- Description of the task -
The response must be made up of the lines in the entries below that contain "public".

- Given entries -
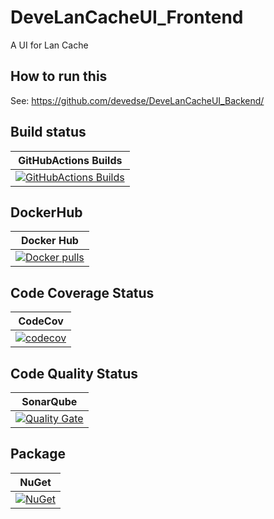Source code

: # DeveLanCacheUI_Frontend
A UI for Lan Cache

## How to run this
See: https://github.com/devedse/DeveLanCacheUI_Backend/

## Build status

| GitHubActions Builds |
|:--------------------:|
| [![GitHubActions Builds](https://github.com/devedse/DeveLanCacheUI_Frontend/workflows/GitHubActionsBuilds/badge.svg)](https://github.com/devedse/DeveLanCacheUI_Frontend/actions/workflows/githubactionsbuilds.yml) |

## DockerHub

| Docker Hub |
|:----------:|
| [![Docker pulls](https://img.shields.io/docker/v/devedse/develancacheui_frontend)](https://hub.docker.com/r/devedse/develancacheui_frontend/) |

## Code Coverage Status

| CodeCov |
|:-------:|
| [![codecov](https://codecov.io/gh/devedse/DeveLanCacheUI_Frontend/branch/master/graph/badge.svg)](https://codecov.io/gh/devedse/DeveLanCacheUI_Frontend) |

## Code Quality Status

| SonarQube |
|:---------:|
| [![Quality Gate](https://sonarcloud.io/api/project_badges/measure?project=DeveLanCacheUI_Frontend&metric=alert_status)](https://sonarcloud.io/dashboard?id=DeveLanCacheUI_Frontend) |

## Package

| NuGet |
|:-----:|
| [![NuGet](https://img.shields.io/nuget/v/DeveLanCacheUI_Frontend.svg)](https://www.nuget.org/packages/DeveLanCacheUI_Frontend/) |
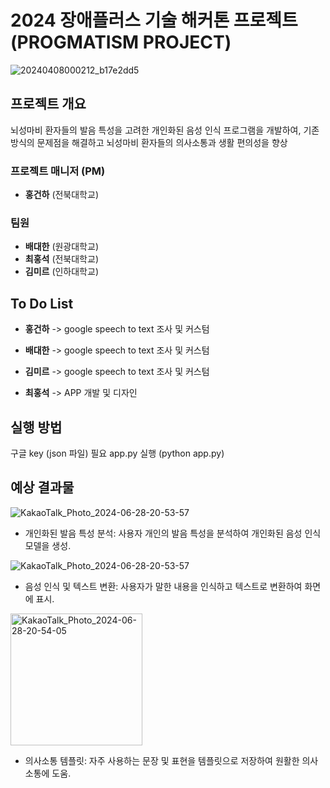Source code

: # 2024 장애플러스 기술 해커톤 프로젝트(PROGMATISM PROJECT)
![20240408000212_b17e2dd5](https://github.com/ChatHongPT/Progmatism-Project/assets/129854575/65a67148-d7b5-4856-b96e-8237a3e30c4d)

## 프로젝트 개요
뇌성마비 환자들의 발음 특성을 고려한 개인화된 음성 인식 프로그램을 개발하여, 기존 방식의 문제점을 해결하고 뇌성마비 환자들의 의사소통과 생활 편의성을 향상

### 프로젝트 매니저 (PM)
- **홍건하** (전북대학교)
  
### 팀원
- **배대한** (원광대학교)
- **최홍석** (전북대학교)
- **김미르** (인하대학교)

## To Do List

- **홍건하** -> google speech to text 조사 및 커스텀

- **배대한** -> google speech to text 조사 및 커스텀

- **김미르** -> google speech to text 조사 및 커스텀

- **최홍석** -> APP 개발 및 디자인

## 실행 방법

구글 key (json 파일) 필요
app.py 실행 (python app.py)

## 예상 결과물

![KakaoTalk_Photo_2024-06-28-20-53-57](https://github.com/ChatHongPT/Progmatism-Project/assets/129854575/8fb978bf-eb0d-4086-b8cb-feba938e69e0)

- 개인화된 발음 특성 분석: 사용자 개인의 발음 특성을 분석하여 개인화된 음성 인식 모델을 생성. 

![KakaoTalk_Photo_2024-06-28-20-53-57](https://github.com/ChatHongPT/Progmatism-Project/assets/129854575/d4b53c2a-5301-4c08-a17e-2e9d0533e3dd)

- 음성 인식 및 텍스트 변환: 사용자가 말한 내용을 인식하고 텍스트로 변환하여 화면에 표시.
  
<img width="211" alt="KakaoTalk_Photo_2024-06-28-20-54-05" src="https://github.com/ChatHongPT/Progmatism-Project/assets/129854575/17ba7781-151e-4437-908d-a9b9fb959c0e">

- 의사소통 템플릿: 자주 사용하는 문장 및 표현을 템플릿으로 저장하여 원활한 의사소통에 도움.




  
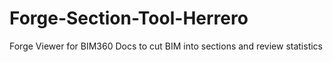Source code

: # Forge-Section-Tool-Herrero
Forge Viewer for BIM360 Docs to cut BIM into sections and review statistics
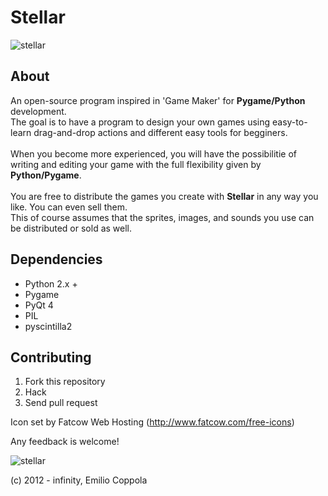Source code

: Stellar
=======
![stellar](https://raw.github.com/Coppolaemilio/stellar/master/Data/stellarsplash.png)

## About
An open-source program inspired in 'Game Maker' for <b>Pygame/Python</b> development.<br/> 
The goal is to have a program to design your own games using easy-to-learn drag-and-drop actions and different easy tools for begginers.<br/>    
When you become more experienced, you will have the possibilitie of writing and editing your game with the full flexibility given by <b>Python/Pygame</b>.<br/>    
You are free to distribute the games you create with <b>Stellar</b> in any way you like. You can even sell them.<br/>
This of course assumes that the sprites, images, and sounds you use can be distributed or sold as well.

## Dependencies
* Python 2.x +
* Pygame
* PyQt 4
* PIL
* pyscintilla2

## Contributing
1. Fork this repository
2. Hack
3. Send pull request


Icon set by Fatcow Web Hosting (http://www.fatcow.com/free-icons)


Any feedback is welcome!

![stellar](https://dl.dropbox.com/u/31195548/Stellar/stellarpreview.png)

(c) 2012 - infinity, Emilio Coppola
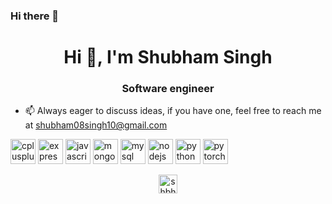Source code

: ### Hi there 👋

<!--
**shbhshs/shbhshs** is a ✨ _special_ ✨ repository because its `README.md` (this file) appears on your GitHub profile.


I am Shubham, I write code for living.

- :office: I work at an early stage SaaS startup.
- 📫 Always eager to discuss ideas, if you have one, feel free to reach me at [shubham08singh10@gmail.com](shubham08singh10@gmail.com)
-->

<h1 align="center">Hi 👋, I'm Shubham Singh</h1>
<h3 align="center">Software engineer</h3>

- 📫 Always eager to discuss ideas, if you have one, feel free to reach me at [shubham08singh10@gmail.com](shubham08singh10@gmail.com)

<p align="left"><img src="https://devicons.github.io/devicon/devicon.git/icons/cplusplus/cplusplus-original.svg" alt="cplusplus" width="40" height="40"/> <img src="https://devicons.github.io/devicon/devicon.git/icons/express/express-original-wordmark.svg" alt="express" width="40" height="40"/> <img src="https://devicons.github.io/devicon/devicon.git/icons/javascript/javascript-original.svg" alt="javascript" width="40" height="40"/> <img src="https://devicons.github.io/devicon/devicon.git/icons/mongodb/mongodb-original-wordmark.svg" alt="mongodb" width="40" height="40"/> <img src="https://devicons.github.io/devicon/devicon.git/icons/mysql/mysql-original-wordmark.svg" alt="mysql" width="40" height="40"/> <img src="https://devicons.github.io/devicon/devicon.git/icons/nodejs/nodejs-original-wordmark.svg" alt="nodejs" width="40" height="40"/> <img src="https://devicons.github.io/devicon/devicon.git/icons/python/python-original.svg" alt="python" width="40" height="40"/> <img src="https://www.vectorlogo.zone/logos/pytorch/pytorch-icon.svg" alt="pytorch" width="40" height="40"/></p><p align="center">
<a href="https://twitter.com/shbhshs0" target="blank"><img align="center" src="https://cdn.jsdelivr.net/npm/simple-icons@3.0.1/icons/twitter.svg" alt="shbhshs0" height="30" width="30" /></a>
</p>
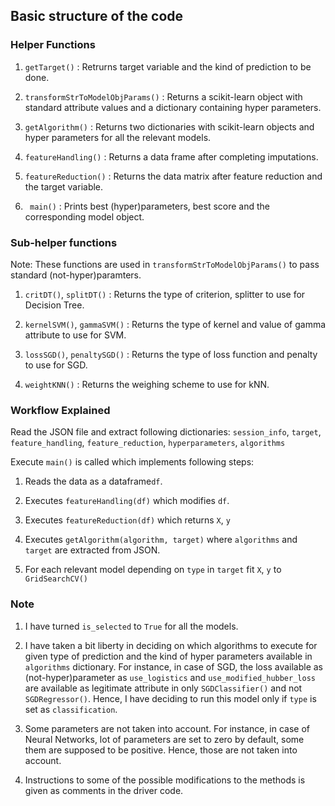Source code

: ## Basic structure of the code

### Helper Functions

1. `getTarget()` : Retrurns target variable and the kind of prediction to be done.

2. `transformStrToModelObjParams()` : Returns a scikit-learn object with standard attribute values and a dictionary containing hyper parameters.

3. `getAlgorithm()` : Returns two dictionaries with scikit-learn objects and hyper parameters for all the relevant models.

4. `featureHandling()` : Returns a data frame after completing imputations.

5. `featureReduction()` : Returns the data matrix after feature reduction and the target variable.

6. ` main()` : Prints best (hyper)parameters, best score and the corresponding model object.

### Sub-helper functions

Note:  These functions are used in `transformStrToModelObjParams()` to pass standard (not-hyper)paramters.

1. `critDT()`, `splitDT()` : Returns the type of criterion, splitter to use for Decision Tree.

2. `kernelSVM()`, `gammaSVM()` : Returns the type of kernel and value of gamma attribute to use for SVM.

3. `lossSGD()`, `penaltySGD()` : Returns the type of loss function and penalty to use for SGD.

4. `weightKNN()` : Returns the weighing scheme to use for kNN.

### Workflow Explained

Read the JSON file and extract following dictionaries: `session_info`, `target`, `feature_handling`, `feature_reduction`, `hyperparameters`, `algorithms`

Execute `main()` is called which implements following steps:

1. Reads the data as a dataframe`df`.

2. Executes `featureHandling(df)` which modifies `df`.

3. Executes `featureReduction(df)` which returns `X`, `y`

4. Executes `getAlgorithm(algorithm, target)` where `algorithms` and `target` are extracted from JSON.

5. For each relevant model depending on `type` in `target` fit `X`, `y` to `GridSearchCV()`

### Note

1. I have turned `is_selected` to `True` for all the models.

2. I have taken a bit liberty in deciding on which algorithms to execute for given type of prediction and the kind of hyper parameters available in `algorithms` dictionary. For instance, in case of SGD, the loss available as (not-hyper)parameter as `use_logistics` and `use_modified_hubber_loss` are available as legitimate attribute in only `SGDClassifier()` and not `SGDRegressor()`. Hence, I have deciding to run this model only if `type` is set as `classification`.

3. Some parameters are not taken into account. For instance, in case of Neural Networks, lot of parameters are set to zero by default, some them are supposed to be positive. Hence, those are not taken into account. 

4. Instructions to some of the possible modifications to the methods is given as comments in the driver code.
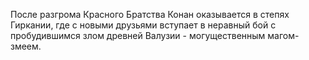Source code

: <!--2021-06-13 11:10:21-->
После разгрома Красного Братства Конан оказывается в степях Гиркании, 
    где с новыми друзьями вступает в неравный бой с пробудившимся злом 
    древней Валузии - могущественным магом-змеем.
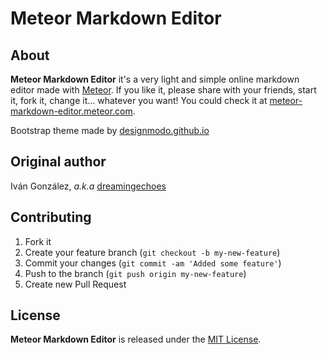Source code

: Meteor Markdown Editor
======================

About
-----

**Meteor Markdown Editor** it's a very light and simple online markdown editor made with [Meteor](http://meteor.com/). If you like it, please share with your friends, start it, fork it, change it... whatever you want! You could check it at [meteor-markdown-editor.meteor.com](http://meteor-markdown-editor.meteor.com/).

Bootstrap theme made by [designmodo.github.io](http://designmodo.github.io/Flat-UI/)

Original author
---------------

Iván González, *a.k.a* [dreamingechoes](https://github.com/dreamingechoes)

Contributing
------------

1. Fork it
2. Create your feature branch (`git checkout -b my-new-feature`)
3. Commit your changes (`git commit -am 'Added some feature'`)
4. Push to the branch (`git push origin my-new-feature`)
5. Create new Pull Request

License
-------

**Meteor Markdown Editor** is released under the [MIT License](http://www.opensource.org/licenses/MIT).
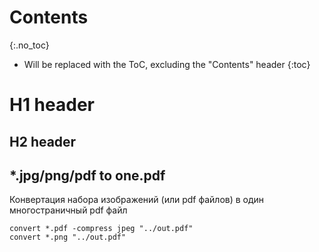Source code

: # Contents
{:.no_toc}

* Will be replaced with the ToC, excluding the "Contents" header
{:toc}

# H1 header

## H2 header

## *.jpg/png/pdf to one.pdf
Конвертация набора изображений (или pdf файлов) в один многостраничный pdf файл
<pre class="command-line" data-user="sfg" data-host="host" data-output="">
<code class="language-bash">convert *.pdf -compress jpeg "../out.pdf"
convert *.png "../out.pdf"</code>
</pre>              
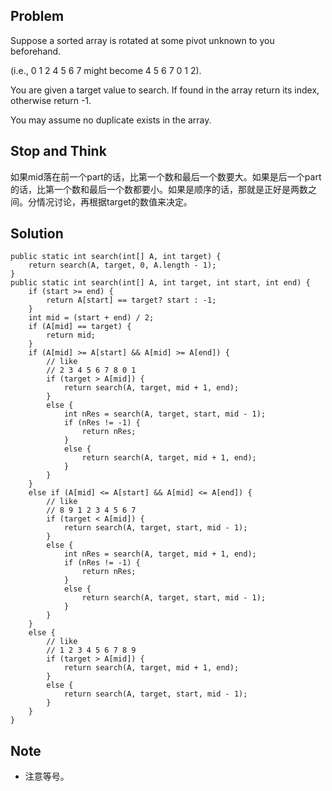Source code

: ## Problem

Suppose a sorted array is rotated at some pivot unknown to you beforehand.

(i.e., 0 1 2 4 5 6 7 might become 4 5 6 7 0 1 2).

You are given a target value to search. If found in the array return its index, otherwise return -1.

You may assume no duplicate exists in the array.

## Stop and Think

如果mid落在前一个part的话，比第一个数和最后一个数要大。如果是后一个part的话，比第一个数和最后一个数都要小。如果是顺序的话，那就是正好是两数之间。分情况讨论，再根据target的数值来决定。

## Solution

    public static int search(int[] A, int target) {
    	return search(A, target, 0, A.length - 1);
    }
    public static int search(int[] A, int target, int start, int end) {
    	if (start >= end) {
    		return A[start] == target? start : -1;
    	}
    	int mid = (start + end) / 2;
    	if (A[mid] == target) {
    		return mid;
    	}
 		if (A[mid] >= A[start] && A[mid] >= A[end]) {
 			// like 
 			// 2 3 4 5 6 7 8 0 1
 			if (target > A[mid]) {
 				return search(A, target, mid + 1, end);
 			}
 			else {
 				int nRes = search(A, target, start, mid - 1);
 				if (nRes != -1) {
 					return nRes;
 				}
 				else {
 					return search(A, target, mid + 1, end);
 				}
 			}
 		}   
 		else if (A[mid] <= A[start] && A[mid] <= A[end]) {
 			// like
 			// 8 9 1 2 3 4 5 6 7 
 			if (target < A[mid]) {
 				return search(A, target, start, mid - 1);
 			}
 			else {
 				int nRes = search(A, target, mid + 1, end);
 				if (nRes != -1) {
 					return nRes;
 				}
 				else {
 					return search(A, target, start, mid - 1);
 				}
 			}
 		}
 		else {	
 			// like 
 			// 1 2 3 4 5 6 7 8 9
 			if (target > A[mid]) {
 				return search(A, target, mid + 1, end);
 			}
 			else {
 				return search(A, target, start, mid - 1);
 			}
 		}
    }

## Note

- 注意等号。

- Finished exercise -
    public static int search(int[] A, int target) {
    public static int search(int[] A, int target, int start, int end) {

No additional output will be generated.